Outre la manipulation médiatique, les dirigeants d’Ahold-Delhaize ne cachent rien du mépris qu’ils couvent en eux pour la concertation sociale.  Et quand le ministre Dermagne, en désespoir de cause tant le politique se révèle impuissant dans ce genre d’affaire, désigne un médiateur, ils jouent la montre en espérant que le mouvement de protestation s’épuise d’ici-là.  Dans tout conflit, c’est celui qui demeure le maître du temps qui emporte la partie.  Les patrons d’Ahold-Delhaize et leurs conseillers connaissent Machiavel …

Autre forme de mépris de la concertation sociale, ils font fouiller, comme s’il s’agissait de terroristes, les représentants du personnel par une société de gardiennage avant leur entrée aux conseils d’entreprise et autres réunions dédiées à la procédure en cours, faisant suite à l’annonce de leur décision de franchiser les magasins encore intégrés.

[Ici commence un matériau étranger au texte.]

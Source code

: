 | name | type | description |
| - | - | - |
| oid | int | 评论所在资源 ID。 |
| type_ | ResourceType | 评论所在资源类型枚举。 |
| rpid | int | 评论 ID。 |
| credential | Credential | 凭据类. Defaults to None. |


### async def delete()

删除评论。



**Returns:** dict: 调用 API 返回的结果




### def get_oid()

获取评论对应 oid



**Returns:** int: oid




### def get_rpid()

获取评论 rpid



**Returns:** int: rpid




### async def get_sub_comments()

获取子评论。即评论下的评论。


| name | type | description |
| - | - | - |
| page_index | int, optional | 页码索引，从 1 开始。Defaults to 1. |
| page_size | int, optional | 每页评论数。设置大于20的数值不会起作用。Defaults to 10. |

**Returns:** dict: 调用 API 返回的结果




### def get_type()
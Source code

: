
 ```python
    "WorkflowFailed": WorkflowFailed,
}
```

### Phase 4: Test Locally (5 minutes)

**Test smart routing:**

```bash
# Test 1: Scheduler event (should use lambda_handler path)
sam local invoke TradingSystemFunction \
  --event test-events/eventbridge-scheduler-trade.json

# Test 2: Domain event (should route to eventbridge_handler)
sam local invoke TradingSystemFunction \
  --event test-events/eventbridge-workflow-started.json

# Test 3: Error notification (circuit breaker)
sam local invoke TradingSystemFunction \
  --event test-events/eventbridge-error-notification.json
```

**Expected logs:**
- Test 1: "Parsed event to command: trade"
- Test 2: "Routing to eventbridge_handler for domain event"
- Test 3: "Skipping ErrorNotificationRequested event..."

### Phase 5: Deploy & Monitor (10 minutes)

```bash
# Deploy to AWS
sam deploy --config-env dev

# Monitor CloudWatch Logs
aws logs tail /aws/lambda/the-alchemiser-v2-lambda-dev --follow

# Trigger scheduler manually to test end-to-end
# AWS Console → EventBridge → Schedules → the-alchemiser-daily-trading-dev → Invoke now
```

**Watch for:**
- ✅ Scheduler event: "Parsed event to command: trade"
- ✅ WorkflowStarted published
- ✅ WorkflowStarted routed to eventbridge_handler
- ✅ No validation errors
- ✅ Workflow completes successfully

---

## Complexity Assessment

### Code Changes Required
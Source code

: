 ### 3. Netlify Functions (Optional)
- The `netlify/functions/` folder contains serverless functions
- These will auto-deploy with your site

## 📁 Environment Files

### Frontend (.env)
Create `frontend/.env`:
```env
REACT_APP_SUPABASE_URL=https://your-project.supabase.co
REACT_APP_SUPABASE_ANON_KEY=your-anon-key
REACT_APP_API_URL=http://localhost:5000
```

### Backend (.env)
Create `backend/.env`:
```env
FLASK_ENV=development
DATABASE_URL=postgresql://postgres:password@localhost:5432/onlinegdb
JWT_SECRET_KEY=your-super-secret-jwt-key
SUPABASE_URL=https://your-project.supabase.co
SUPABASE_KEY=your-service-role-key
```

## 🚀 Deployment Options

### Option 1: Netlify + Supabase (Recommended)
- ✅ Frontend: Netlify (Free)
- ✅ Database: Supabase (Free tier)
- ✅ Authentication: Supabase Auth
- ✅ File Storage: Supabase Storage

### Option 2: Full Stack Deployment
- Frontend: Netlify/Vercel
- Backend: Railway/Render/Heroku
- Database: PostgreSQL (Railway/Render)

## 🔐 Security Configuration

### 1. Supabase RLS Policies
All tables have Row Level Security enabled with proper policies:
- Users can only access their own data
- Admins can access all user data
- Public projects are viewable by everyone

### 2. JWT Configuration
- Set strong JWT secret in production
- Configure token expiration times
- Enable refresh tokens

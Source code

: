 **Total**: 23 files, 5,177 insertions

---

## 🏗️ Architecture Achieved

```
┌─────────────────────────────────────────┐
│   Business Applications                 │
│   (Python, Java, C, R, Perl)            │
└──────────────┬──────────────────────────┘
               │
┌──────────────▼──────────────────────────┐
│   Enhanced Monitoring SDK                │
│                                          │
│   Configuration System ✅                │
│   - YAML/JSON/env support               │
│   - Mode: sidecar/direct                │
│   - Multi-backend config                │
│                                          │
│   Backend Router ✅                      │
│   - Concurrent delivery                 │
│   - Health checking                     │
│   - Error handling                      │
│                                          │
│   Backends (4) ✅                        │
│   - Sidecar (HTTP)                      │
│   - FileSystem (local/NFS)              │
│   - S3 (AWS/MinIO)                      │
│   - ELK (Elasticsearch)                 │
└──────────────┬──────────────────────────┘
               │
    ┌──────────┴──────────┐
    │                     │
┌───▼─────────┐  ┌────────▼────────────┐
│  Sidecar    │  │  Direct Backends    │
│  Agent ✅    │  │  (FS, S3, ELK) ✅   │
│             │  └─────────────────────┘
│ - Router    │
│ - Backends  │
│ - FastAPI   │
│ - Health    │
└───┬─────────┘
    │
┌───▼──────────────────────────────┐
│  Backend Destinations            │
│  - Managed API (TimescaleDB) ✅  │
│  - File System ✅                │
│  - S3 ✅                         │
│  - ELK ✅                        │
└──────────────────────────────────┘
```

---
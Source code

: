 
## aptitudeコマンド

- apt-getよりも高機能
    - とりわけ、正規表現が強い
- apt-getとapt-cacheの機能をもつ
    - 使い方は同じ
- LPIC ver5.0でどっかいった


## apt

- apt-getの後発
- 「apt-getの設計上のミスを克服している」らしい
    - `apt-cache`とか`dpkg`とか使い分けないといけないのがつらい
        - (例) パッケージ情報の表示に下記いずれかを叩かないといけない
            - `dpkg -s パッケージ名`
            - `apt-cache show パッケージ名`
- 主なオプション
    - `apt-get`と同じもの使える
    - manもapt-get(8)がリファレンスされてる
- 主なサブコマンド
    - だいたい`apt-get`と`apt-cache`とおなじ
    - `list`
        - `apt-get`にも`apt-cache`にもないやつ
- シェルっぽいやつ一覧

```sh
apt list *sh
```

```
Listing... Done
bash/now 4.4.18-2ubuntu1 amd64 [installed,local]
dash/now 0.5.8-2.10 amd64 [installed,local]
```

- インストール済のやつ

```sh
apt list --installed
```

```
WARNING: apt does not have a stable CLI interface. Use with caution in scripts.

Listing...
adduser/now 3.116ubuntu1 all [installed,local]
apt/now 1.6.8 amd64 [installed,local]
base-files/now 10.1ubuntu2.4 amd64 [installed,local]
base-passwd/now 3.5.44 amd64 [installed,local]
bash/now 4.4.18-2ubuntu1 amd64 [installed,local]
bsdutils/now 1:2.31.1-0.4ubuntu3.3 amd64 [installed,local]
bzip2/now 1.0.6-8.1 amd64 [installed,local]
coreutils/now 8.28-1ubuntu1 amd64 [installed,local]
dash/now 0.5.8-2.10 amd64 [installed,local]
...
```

Ils interdisent également, à force d’huissiers et de policiers, aux travailleurs de bloquer les magasins et centres de distribution.  Et louent le pragmatisme (la résignation ?) du personnel flamand qui veut continuer à travailler, alors que les Wallons ne pensent qu’à tout bloquer.  Le communautarisme est également ici instrumentalisé pour dénigrer ceux qui résistent.

Prendre des vessies pour des lanternes …

Quand le ministre Clarinval enjoint aux syndicats de cesser de considérer les franchisés comme des esclavagistes, il déplace à dessein les responsabilités.  Car nous sommes d’accord que les franchisés ne sont pas des esclavagistes, mais des esclaves eux-mêmes, sous le joug d’un groupe qui leur imposera ses règles et ses tarifs, sans aucune marge de manœuvre.

Ce joug se traduira inéluctablement par une pression accrue, via flexibilité des horaires et rognage sur les salaires, indemnités et avantages extra-légaux, sur le personnel en matière de charges et sur la clientèle quant au service et aux prix.  Le seul gagnant dans toute cette histoire étant le donneur d’ordres, à savoir Ahold-Delhaize.  Et nous pouvons parier, malheureusement, que d’autres enseignes suivront cet exemple.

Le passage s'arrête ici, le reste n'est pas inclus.